25年ぶりに制度改正、違反への対応も明確化
学外選挙人が5倍に増えた早大の総長選、結果はどうなる?

25年ぶりの抜本的な制度改正で学外選挙人が5倍の1000人に増えた(早大の大隈講堂)

 早稲田大学の次期総長を決める総長選が10日、公示される。制度改正で今回は、投票権を持つ選挙人が大きく増え、候補者も推薦委員会によるものから立候補に変わった。特に学外選挙人が200人から1000人に拡充され、卒業生の声が届きやすくなった点が目を引く。学長選考会議などが決定する他大学で混乱が見られるのに対し、早大は選挙のみでわかりやすいが、候補者間の対立を招く心配は残る。各ステークホルダー(利害関係者)が納得する選挙戦となるか。投票日は6月14日だ。

 「大学のトップは選挙結果で選ぶ方が、学内教職員の納得が得られ改革を進めやすい。『学内論理に終始するのでは』という声には、学外選挙人をぐっと増やすことで対応した」。鎌田薫総長は2018年1月に決めた、25年ぶりで抜本的な制度改正の理由をこう説明する。自身は任期4年を2期、務めて11月に退任する。

 私立大学を運営する学校法人には、理事会の下に評議員会が置かれる。さらに早大には独自の「商議員会」もある。メンバー1000人のうち1割強は評議員会の推薦で、学外評議員と合わせた200人が従来も選挙に参加していた。新たな選挙人となったのは、商議員の9割弱を占める校友会選出メンバーだ。卒業年次や地域、職域別などの卒業生組織の校友会(稲門会)がこれを支える。

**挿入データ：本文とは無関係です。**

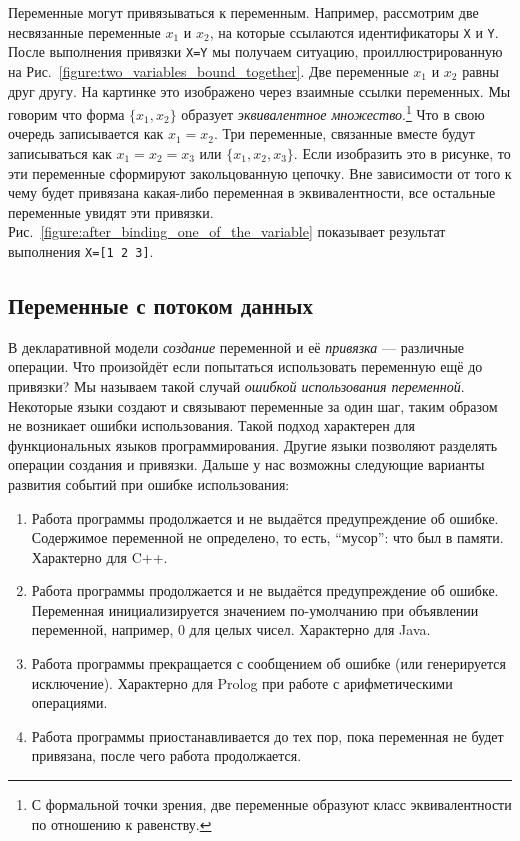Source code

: Переменные могут привязываться к переменным. Например, рассмотрим две несвязанные переменные $x_{1}$ и $x_{2}$, на которые ссылаются идентификаторы \lstinline|X| и \lstinline|Y|. После выполнения привязки \lstinline|X=Y| мы получаем ситуацию, проиллюстрированную на Рис.~\ref{figure:two_variables_bound_together}. Две переменные $x_{1}$ и $x_{2}$ равны друг другу. На картинке это изображено через взаимные ссылки переменных. Мы говорим что форма $\{x_{1}, x_{2}\}$ образует \emph{эквивалентное множество}.\footnote{С формальной точки зрения, две переменные образуют класс эквивалентности по отношению к равенству.} Что в свою очередь записывается как $x_{1}=x_{2}$. Три переменные, связанные вместе будут записываться как $x_{1}=x_{2}=x_{3}$ или $\{x_{1}, x_{2}, x_{3}\}$. Если изобразить это в рисунке, то эти переменные сформируют закольцованную цепочку. Вне зависимости от того к чему будет привязана какая-либо переменная в эквивалентности, все остальные переменные увидят эти привязки. Рис.~\ref{figure:after_binding_one_of_the_variable} показывает результат выполнения \lstinline|X=[1 2 3]|.

\subsection{Переменные с потоком данных}\label{subsection:dataflow_variables}

В декларативной модели \emph{создание} переменной и её \emph{привязка} --- различные операции. Что произойдёт если попытаться использовать переменную ещё до привязки? Мы называем такой случай \emph{ошибкой использования переменной}. Некоторые языки создают и связывают переменные за один шаг, таким образом не возникает ошибки использования. Такой подход характерен для функциональных языков программирования. Другие языки позволяют разделять операции создания и привязки. Дальше у нас возможны следующие варианты развития событий при ошибке использования:

\begin{enumerate}
  
\item{Работа программы продолжается и не выдаётся предупреждение об ошибке. Содержимое переменной не определено, то есть, ``мусор'': что был в памяти. Характерно для C++.}

\item{Работа программы продолжается и не выдаётся предупреждение об ошибке. Переменная инициализируется значением по-умолчанию при объявлении переменной, например, 0 для целых чисел. Характерно для Java.}

\item{Работа программы прекращается с сообщением об ошибке (или генерируется исключение). Характерно для Prolog при работе с арифметическими операциями.}

\item{Работа программы приостанавливается до тех пор, пока переменная не будет привязана, после чего работа продолжается.}
\end{enumerate}

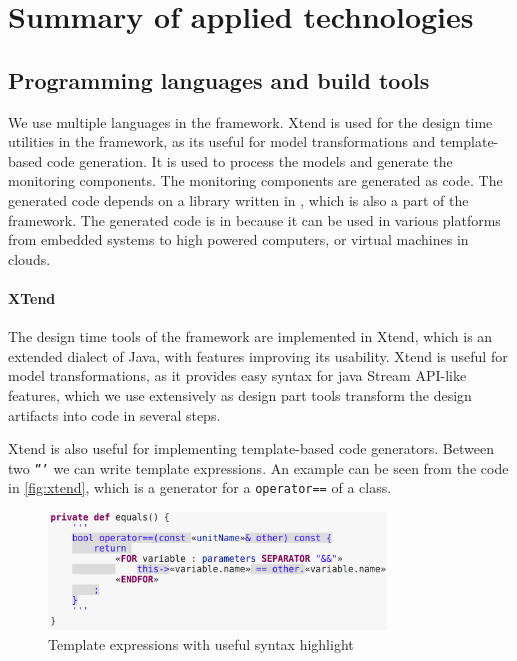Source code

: \chapter{Summary of applied technologies}

\section{Programming languages and build tools}

We use multiple languages in the framework. 
Xtend is used for the design time utilities in the framework, as its useful for model transformations and template-based code generation.
It is used to process the models and generate the monitoring components. 
The monitoring components are generated as \cpp{} code.
The generated code depends on a library written in \cpp{}, which is also a part of the framework.
The generated code is in \cpp{} because it can be used in various platforms from embedded systems to high powered computers, or virtual machines in clouds.


\subsubsection{XTend}
The design time tools of the framework are implemented in Xtend\cite{xtend}, which is an extended dialect of Java, with features improving its usability.
Xtend is useful for model transformations, as it provides easy syntax for java Stream API-like features, which we use extensively as design part tools transform the design artifacts into code in several steps.

Xtend is also useful for implementing template-based code generators. 
Between two \texttt{'''} we can write template expressions.
An example can be seen from the code in \autoref{fig:xtend}, which is a generator for a \cpp{} \texttt{operator==} of a class.


\begin{figure}[H]
	\begin{center}
		\includegraphics[width=0.8\textwidth]{figures/xtend.png}
		\caption{Template expressions with useful syntax highlight }
		\label{fig:xtend}
	\end{center}
\end{figure}

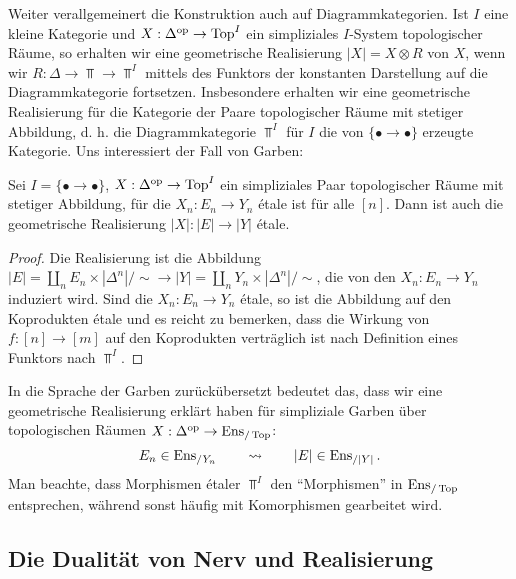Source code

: Weiter verallgemeinert die Konstruktion auch auf
Diagrammkategorien. Ist $I$ eine kleine Kategorie und $X: \Delta^\mathrm{op}
\to \operatorname{Top}^I$ ein simpliziales $I$-System topologischer Räume, so
erhalten wir eine geometrische Realisierung $|X| = X \otimes R$ von
$X$, wenn wir $R: \Delta \to \Top \to \Top^I$ mittels des Funktors der
konstanten Darstellung auf die Diagrammkategorie
fortsetzen. Insbesondere erhalten wir eine geometrische Realisierung
für die Kategorie der Paare topologischer Räume mit stetiger
Abbildung, d. h. die Diagrammkategorie $\Top^I$ für $I$ die von
$\{ \bullet \to \bullet \}$ erzeugte Kategorie. Uns interessiert der
Fall von Garben:
\begin{satz} \label{real-enstop}
  Sei $I = \{ \bullet \to \bullet \}$, $X: \Delta^\mathrm{op} \to \operatorname{Top}^I$ ein
  simpliziales Paar topologischer Räume mit stetiger Abbildung, für
  die $X_n: E_n \to Y_n$ étale ist für alle $[n]$. Dann ist auch die
  geometrische Realisierung $|X|: |E| \to |Y|$ étale.
\end{satz}
\begin{proof}
  Die Realisierung ist die Abbildung $|E| = \coprod_n E_n \times
  |\Delta^n| / \sim \to |Y| = \coprod_n Y_n \times |\Delta^n| / \sim$,
  die von den $X_n: E_n \to Y_n$ induziert wird. Sind die $X_n: E_n
  \to Y_n$ étale, so ist die Abbildung auf den Koprodukten étale und
  es reicht zu bemerken, dass die Wirkung von $f: [n] \to [m]$ auf den
  Koprodukten verträglich ist nach Definition eines Funktors nach
  $\Top^I$.
\end{proof}
In die Sprache der Garben zurückübersetzt bedeutet das, dass wir eine
geometrische Realisierung erklärt haben für simpliziale Garben über
topologischen Räumen $X: \Delta^\mathrm{op} \to \operatorname{Ens}_{/\operatorname{Top}}$:
\[ E_n \in \operatorname{Ens}_{/Y_n} \qquad \rightsquigarrow \qquad |E| \in \operatorname{Ens}_{/|Y|} . \]
Man beachte, dass Morphismen étaler $\Top^I$ den ``Morphismen'' in
$\operatorname{Ens}_{/\operatorname{Top}}$ entsprechen, während sonst häufig mit Komorphismen
gearbeitet wird.

\subsection{Die Dualität von Nerv und Realisierung}

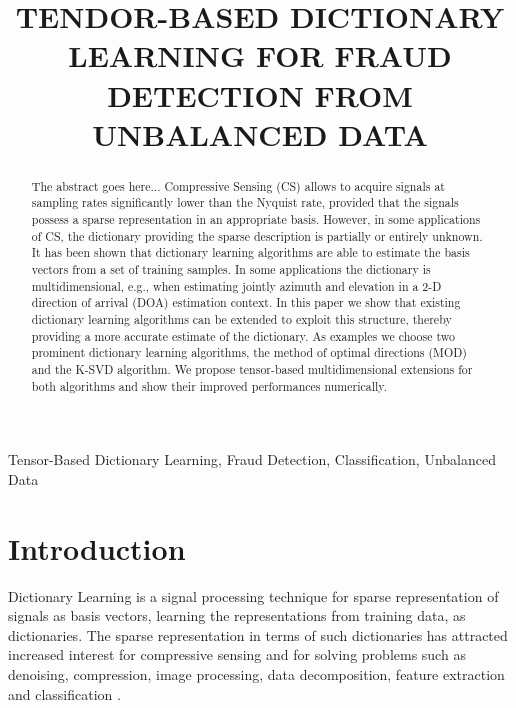 \documentclass{article}
\title{TENDOR-BASED DICTIONARY LEARNING FOR FRAUD DETECTION FROM UNBALANCED DATA}
\begin{document}
%
\maketitle

\begin{abstract}
The abstract goes here... Compressive Sensing (CS) allows to acquire signals at sampling rates significantly lower than the Nyquist rate, provided that the signals possess a sparse representation in an appropriate basis. However, in some applications of CS, the dictionary providing the sparse description is partially or entirely unknown. It has been shown that dictionary learning algorithms are able to estimate the basis vectors from a set of training samples. In some applications the dictionary is multidimensional, e.g., when estimating jointly azimuth and elevation in a 2-D direction of arrival (DOA) estimation context. In this paper we show that existing dictionary learning algorithms can be extended to exploit this structure, thereby providing a more accurate estimate of the dictionary. As examples we choose two prominent dictionary learning algorithms, the method of optimal directions (MOD) and the K-SVD algorithm. We propose tensor-based multidimensional extensions for both algorithms and show their improved performances numerically.
\end{abstract}

\begin{keywords}
Tensor-Based Dictionary Learning, Fraud Detection, Classification, Unbalanced Data
\end{keywords}

\section{Introduction}
\label{sec:introduction}
Dictionary Learning is a signal processing technique for sparse representation of signals as basis vectors, learning the representations from training data, as dictionaries. The sparse representation in terms of such dictionaries has attracted increased interest for compressive sensing and for solving problems such as denoising, compression, image processing, data decomposition, feature extraction and classification \cite{tosic2011dictionary, zhang2010discriminative, zhu2016coupled,ravishankar2011mr}.
\end{document}
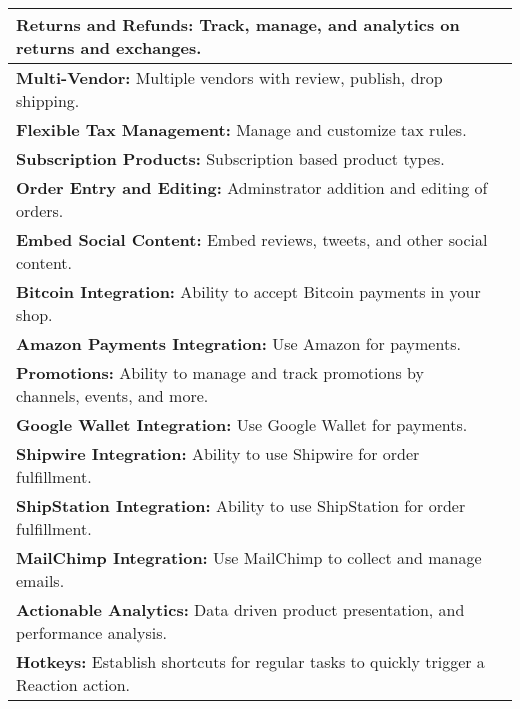 \begin{table}[h!]
\begin{tabular}{ |L{0.6\paperwidth}|L{0.1\paperwidth}|}
\\ \hline
	\textbf{ Returns and Refunds:} Track, manage, and analytics on returns and exchanges.&
	
\\ \hline
	\textbf{ Multi-Vendor:} Multiple vendors with review, publish, drop shipping.&
	
\\ \hline
	\textbf{ Flexible Tax Management:} Manage and customize tax rules.&
	
\\ \hline
	\textbf{ Subscription Products:} Subscription based product types.&
	
\\ \hline
	\textbf{ Order Entry and Editing:} Adminstrator addition and editing of orders.&
	
\\ \hline
	\textbf{ Embed Social Content:} Embed reviews, tweets, and other social content.&
	
\\ \hline
	\textbf{ Bitcoin Integration:} Ability to accept Bitcoin payments in your shop.&
	
\\ \hline
	\textbf{ Amazon Payments Integration:} Use Amazon for payments.&
	
\\ \hline
	\textbf{ Promotions:} Ability to manage and track promotions by channels, events, and more.&
	
\\ \hline
	\textbf{ Google Wallet Integration:} Use Google Wallet for payments.&
	
\\ \hline
	\textbf{ Shipwire Integration:} Ability to use Shipwire for order fulfillment.&
	
\\ \hline
	\textbf{ ShipStation Integration:} Ability to use ShipStation for order fulfillment.&
	
\\ \hline
	\textbf{ MailChimp Integration:} Use MailChimp to collect and manage emails.&
	
\\ \hline
	\textbf{ Actionable Analytics:} Data driven product presentation, and performance analysis.&
	
\\ \hline
	\textbf{ Hotkeys:} Establish shortcuts for regular tasks to quickly trigger a Reaction action.&
	

\end{tabular}
\end{table}
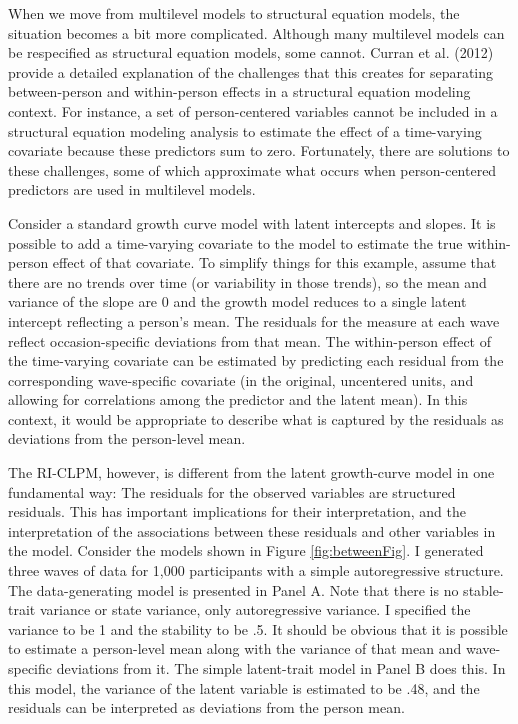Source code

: \documentclass[
  english,
  man,floatsintext]{apa6}
\begin{document}
When we move from multilevel models to structural equation models, the situation becomes a bit more complicated. Although many multilevel models can be respecified as structural equation models, some cannot. Curran et al. (2012) provide a detailed explanation of the challenges that this creates for separating between-person and within-person effects in a structural equation modeling context. For instance, a set of person-centered variables cannot be included in a structural equation modeling analysis to estimate the effect of a time-varying covariate because these predictors sum to zero. Fortunately, there are solutions to these challenges, some of which approximate what occurs when person-centered predictors are used in multilevel models.

Consider a standard growth curve model with latent intercepts and slopes. It is possible to add a time-varying covariate to the model to estimate the true within-person effect of that covariate. To simplify things for this example, assume that there are no trends over time (or variability in those trends), so the mean and variance of the slope are 0 and the growth model reduces to a single latent intercept reflecting a person's mean. The residuals for the measure at each wave reflect occasion-specific deviations from that mean. The within-person effect of the time-varying covariate can be estimated by predicting each residual from the corresponding wave-specific covariate (in the original, uncentered units, and allowing for correlations among the predictor and the latent mean). In this context, it would be appropriate to describe what is captured by the residuals as deviations from the person-level mean.

The RI-CLPM, however, is different from the latent growth-curve model in one fundamental way: The residuals for the observed variables are structured residuals. This has important implications for their interpretation, and the interpretation of the associations between these residuals and other variables in the model. Consider the models shown in Figure \ref{fig:betweenFig}. I generated three waves of data for 1,000 participants with a simple autoregressive structure. The data-generating model is presented in Panel A. Note that there is no stable-trait variance or state variance, only autoregressive variance. I specified the variance to be 1 and the stability to be .5. It should be obvious that it is possible to estimate a person-level mean along with the variance of that mean and wave-specific deviations from it. The simple latent-trait model in Panel B does this. In this model, the variance of the latent variable is estimated to be .48, and the residuals can be interpreted as deviations from the person mean.
\end{document}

 選挙権の獲得は大学運営への参画の重要な形。「参画について前向きな質問をもらっている」(佐藤宏之総務部長)という。この結果、今回の選挙人は学内(専任の教員と職員)約2000人、学外約1100人で計3000人超となった。

 もう一つの注目は候補者の推薦制から立候補制への変更だ。従来は学内外メンバーによる「総長候補者推薦委員会」が適任者を選び、候補の上位5人を選挙対象に推薦していた。しかし鎌田総長の2期目を決めた4年前は、他の推薦者は4人全員が辞退した。それもあり、明確なビジョンを持つ立候補者を募る形に転換した。学内が過半の推薦人20人以上が集められれば、早大と無関係でも立候補できる大胆な変更だ。

 近年の大学は、学長選の結果は参考にとどめ、理事会や別の学長選考組織が決定する形が少なくない。「選挙結果を無視している」ともめがちだ。早大は選挙だけで透明性が高いが、中傷合戦となった過去もある。

 そのため今回は、選挙活動での禁止事項と違反への対応も明確にした。民主的でクリーンな新選挙が実現できるか、今回の総長選は「試金石になる」(鎌田総長)。校友62万人にとどまらない社会の視線が集まっている。

私大の学長選ってどんなもの?


 Q 国公私立大学の学長選考法にはどのようなものがあるか。

 A 現場の教職員の声を反映する「学内選挙」、有識者が決める「理事会や学長選考会議の議論」、それに「両方の組み合わせ」という三つが中心だ。「組み合わせ」は国立大学の9割以上で行われているが、私立大学では1割程度だ。私立大は選挙、選考会議、それに「その他」が2―3割ずつだ。

 Q 総長は学長と同じなのか。

 A 私立大学を運営する学校法人は、付属校や収益事業など含む法人業務の意思決定機関が理事会で、トップが理事長だ。学長は大学のトップ。それぞれ経営(法人)と教学(教育と学問)の責任者だ。総長はこの理事長と学長を兼務する。ただ理事長、総長、学長が別というケースもある。

 Q 早大では総長の「信認投票」を学生ができるとか。

 A 正規学生5万人強に権利がある。「信認せず」が過半数となったら、候補者に「それでも決定選挙に進むか」を問いただす。学生運動が盛んな頃にできた仕組みだが、今の学生の関心は集めにくく、投票率は1%未満だそうだ。
   
日刊工業新聞2018年5月10日
山本佳世子
山本佳世子 Yamamoto Kayoko 編集局科学技術部 論説委員兼編集委員
早大総長の出身は法学部が多いが、これまでに理工や文、政経もある。立候補の届け出は10日から5日間。どのような顔ぶれが出てくるのだろう。早大卒業生は総数に加えてジャーナリストも多い。過熱して週刊誌を騒がせるようなおかしな形にならないことを、新制度を整えた関係者は願っている。